Durante a instauração do processo, o presidente do conselho, deputado José Carlos Araújo (PDT-BA), determinou a notificação de Bolsonaro e informou que esse processo já será apreciado sob as novas regras do Conselho de Ética, aprovadas recentemente pela Câmara. Pelas novas normas, o colegiado poderá aplicar punições que vão da suspensão dos direitos parlamentares, a advertência oral podendo chegar até a cassação do mandato.
Bolsonaro responde a representação feita pelo P-SOL por dois motivos: a entrevista que ele concedeu ao CQC, em que aparece dando declarações supostamente racistas e homofóbicas e também por ser acusado de ofender moralmente a senadora Marinor Brito (P-SOL-PA) após evento na Comissão de Direitos Humanos do Senado, em que se discutia o projeto que criminaliza a homofobia.
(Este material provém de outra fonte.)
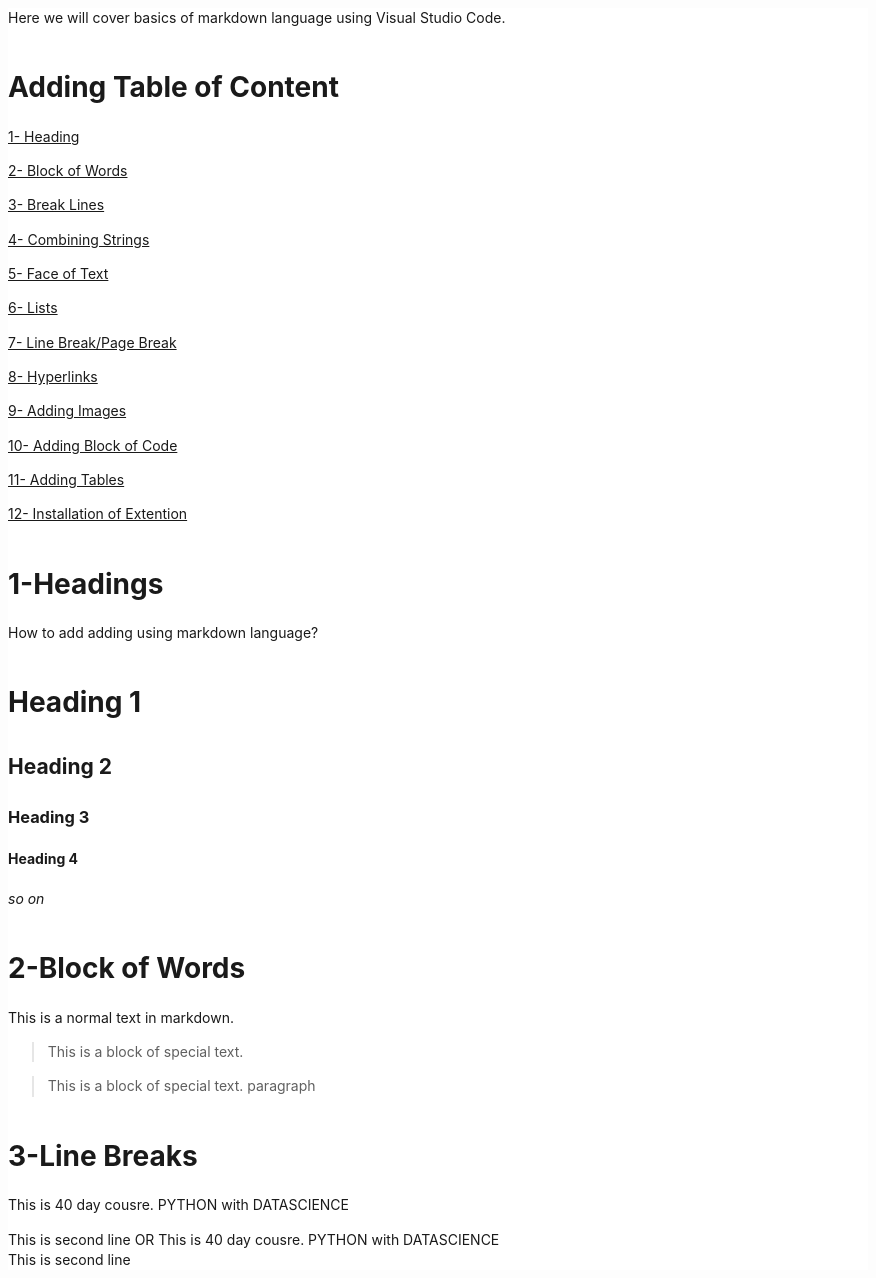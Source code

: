 Here we will cover basics of markdown language using
Visual Studio Code.

#  Adding Table of Content

 [1- Heading](#1-headings)

 [2- Block of Words ](#2-block-of-words)

 [3- Break Lines ](#3-line-breaks)

 [4- Combining Strings ](#4-combine-two-Strings)

 [5- Face of Text](#5--face-of-text)

 [6- Lists](#6--lists)

 [7- Line Break/Page Break](#7--line-breakpage-break)

 [8- Hyperlinks](#8--links--hyperlinks)

 [9- Adding Images](#9--images--figures-via-links)

 [10- Adding Block of Code](#10---adding-code-or-block-of-code)

 [11- Adding Tables](#11--adding-tables)

 [12- Installation of Extention](#12--installing-extentions)
# 1-Headings
How to add adding using markdown language?

# Heading 1
## Heading 2
### Heading 3
#### Heading 4
###### so on

# 2-Block of Words
This is a normal text in markdown.
>This is a block of special text.

>This is a block of special text.
>paragraph

# 3-Line Breaks
This is 40 day cousre.
 PYTHON with DATASCIENCE

 This is second line
OR
This is 40 day cousre.
 PYTHON with DATASCIENCE\
 This is second line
O relator do processo informou que deverá apresentar seu parecer prévio ao processo no próximo dia 29, após analisar a representação do P-SOL. A apresentação desse relatório prévio é uma novidade no conselho e foi instituída com a aprovação recente pela Câmara de projeto de resolução alterando as normas do Conselho de Ética. Caberá ao relator decidir se os pedidos da representação são aptos ou não e, em seguida, seu parecer será apreciado pelo plenário do conselho.